The formula (from "Formulas for Stress, Strain, and Structural Matrices" by
Walter D. Pilkey) for the deformation of a uniformly loaded disk is:
w=(pR^4/64D)[(5+v)/(1+v)-(6+2v)/(1+v)a^2+a^4]
where:
R=disk radius
a=r/R (fractional radius)
p=uniform pressure
D=Eh^3/[12(1-v^2)]
h=plate thickness
v=Poisson's ratio
E=Young's modulus
a=0 at center and the central deformation (sag) becomes
w=(pR^4/64D)[(5+v)/(1+v)]
In cgs units (to avoid the pound/poundal confusion in English units)
R=45.72 cm (18")
p=351.5 g/sq.cm (5 psi)
h=.95 cm (3/8")
For plate glass: (Corning type 0080)
v=.24
E=700,000,000 g/sq.cm
w=1.9 cm ~ 3/4"
The glass might shatter before that.
To get w=.55 cm (.22"), p=(64Dw/R^4)[(1+v)/(5+v)]=6.32 g/sq.cm (1.44 psi)
Which is a total load of 1465 pounds.
The atmospheric pressure changes I mentioned are of less importance than
stated previously, but might still have some significance to the focal
length, particularly over the course of days. The temperature changes also
have less significance.
Normal daily barometric change is .02" - .10" Hg or .01 - .05 psi. Weather
(high - low) changes are on the order of 1" Hg or .5 psi.

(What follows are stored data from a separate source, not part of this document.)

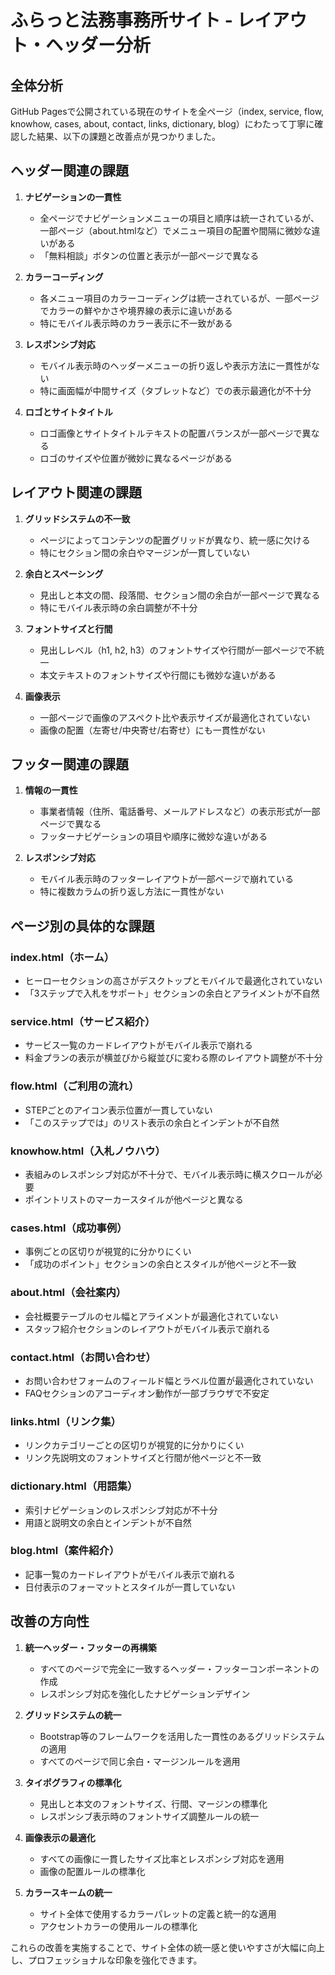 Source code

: # ふらっと法務事務所サイト - レイアウト・ヘッダー分析

## 全体分析

GitHub Pagesで公開されている現在のサイトを全ページ（index, service, flow, knowhow, cases, about, contact, links, dictionary, blog）にわたって丁寧に確認した結果、以下の課題と改善点が見つかりました。

## ヘッダー関連の課題

1. **ナビゲーションの一貫性**
   - 全ページでナビゲーションメニューの項目と順序は統一されているが、一部ページ（about.htmlなど）でメニュー項目の配置や間隔に微妙な違いがある
   - 「無料相談」ボタンの位置と表示が一部ページで異なる

2. **カラーコーディング**
   - 各メニュー項目のカラーコーディングは統一されているが、一部ページでカラーの鮮やかさや境界線の表示に違いがある
   - 特にモバイル表示時のカラー表示に不一致がある

3. **レスポンシブ対応**
   - モバイル表示時のヘッダーメニューの折り返しや表示方法に一貫性がない
   - 特に画面幅が中間サイズ（タブレットなど）での表示最適化が不十分

4. **ロゴとサイトタイトル**
   - ロゴ画像とサイトタイトルテキストの配置バランスが一部ページで異なる
   - ロゴのサイズや位置が微妙に異なるページがある

## レイアウト関連の課題

1. **グリッドシステムの不一致**
   - ページによってコンテンツの配置グリッドが異なり、統一感に欠ける
   - 特にセクション間の余白やマージンが一貫していない

2. **余白とスペーシング**
   - 見出しと本文の間、段落間、セクション間の余白が一部ページで異なる
   - 特にモバイル表示時の余白調整が不十分

3. **フォントサイズと行間**
   - 見出しレベル（h1, h2, h3）のフォントサイズや行間が一部ページで不統一
   - 本文テキストのフォントサイズや行間にも微妙な違いがある

4. **画像表示**
   - 一部ページで画像のアスペクト比や表示サイズが最適化されていない
   - 画像の配置（左寄せ/中央寄せ/右寄せ）にも一貫性がない

## フッター関連の課題

1. **情報の一貫性**
   - 事業者情報（住所、電話番号、メールアドレスなど）の表示形式が一部ページで異なる
   - フッターナビゲーションの項目や順序に微妙な違いがある

2. **レスポンシブ対応**
   - モバイル表示時のフッターレイアウトが一部ページで崩れている
   - 特に複数カラムの折り返し方法に一貫性がない

## ページ別の具体的な課題

### index.html（ホーム）
- ヒーローセクションの高さがデスクトップとモバイルで最適化されていない
- 「3ステップで入札をサポート」セクションの余白とアライメントが不自然

### service.html（サービス紹介）
- サービス一覧のカードレイアウトがモバイル表示で崩れる
- 料金プランの表示が横並びから縦並びに変わる際のレイアウト調整が不十分

### flow.html（ご利用の流れ）
- STEPごとのアイコン表示位置が一貫していない
- 「このステップでは」のリスト表示の余白とインデントが不自然

### knowhow.html（入札ノウハウ）
- 表組みのレスポンシブ対応が不十分で、モバイル表示時に横スクロールが必要
- ポイントリストのマーカースタイルが他ページと異なる

### cases.html（成功事例）
- 事例ごとの区切りが視覚的に分かりにくい
- 「成功のポイント」セクションの余白とスタイルが他ページと不一致

### about.html（会社案内）
- 会社概要テーブルのセル幅とアライメントが最適化されていない
- スタッフ紹介セクションのレイアウトがモバイル表示で崩れる

### contact.html（お問い合わせ）
- お問い合わせフォームのフィールド幅とラベル位置が最適化されていない
- FAQセクションのアコーディオン動作が一部ブラウザで不安定

### links.html（リンク集）
- リンクカテゴリーごとの区切りが視覚的に分かりにくい
- リンク先説明文のフォントサイズと行間が他ページと不一致

### dictionary.html（用語集）
- 索引ナビゲーションのレスポンシブ対応が不十分
- 用語と説明文の余白とインデントが不自然

### blog.html（案件紹介）
- 記事一覧のカードレイアウトがモバイル表示で崩れる
- 日付表示のフォーマットとスタイルが一貫していない

## 改善の方向性

1. **統一ヘッダー・フッターの再構築**
   - すべてのページで完全に一致するヘッダー・フッターコンポーネントの作成
   - レスポンシブ対応を強化したナビゲーションデザイン

2. **グリッドシステムの統一**
   - Bootstrap等のフレームワークを活用した一貫性のあるグリッドシステムの適用
   - すべてのページで同じ余白・マージンルールを適用

3. **タイポグラフィの標準化**
   - 見出しと本文のフォントサイズ、行間、マージンの標準化
   - レスポンシブ表示時のフォントサイズ調整ルールの統一

4. **画像表示の最適化**
   - すべての画像に一貫したサイズ比率とレスポンシブ対応を適用
   - 画像の配置ルールの標準化

5. **カラースキームの統一**
   - サイト全体で使用するカラーパレットの定義と統一的な適用
   - アクセントカラーの使用ルールの標準化

これらの改善を実施することで、サイト全体の統一感と使いやすさが大幅に向上し、プロフェッショナルな印象を強化できます。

The ideal gas law is PV=nRT or P/T=nR/V as a function of volume. Assuming a
partial pressure in the vacuum chamber of 13.26 psi (1 atmosphere (14.70
psi) - 1.44 psi) and 50 deg F (510 deg Rankine) gives P/T=13.26/510=.026
which is constant for the constant volume of the vacuum chamber. It is also
the change in pressure for a 1 deg F (or R) change. A 10 degree change
(within range of an evening cool down) represents a 1/4 psi change which is
18% of the load psi.
Overall, frequent pressure adjustments may still be necessary.
Vladimir,
I was also able to verify the Pilkey equation with "Roark's Formulas for
Stress and Strain" by Young and Budynas. The formula in Roark's has a
different form, but is equivalent after initial conditions are substituted
and the formula rearranged.
I should also mention that these equations are based on the Kirchhoff theory
of bending which assumes that the thickness is small compared to the other
two dimensions, i.e. a plate; and that the deflection is small (1/2 or less)
compared to the thickness. This last part is not quite true. The
deflection desired (5.5 mm or .22") is 59% of the thickness. The
assumptions were made to simplify the equations by restricting the solution
to the case where the plate bends only, but there is no stretching like a
balloon. The general solution for both bending and stretching usually
involves numerical methods, e.g. finite element analysis.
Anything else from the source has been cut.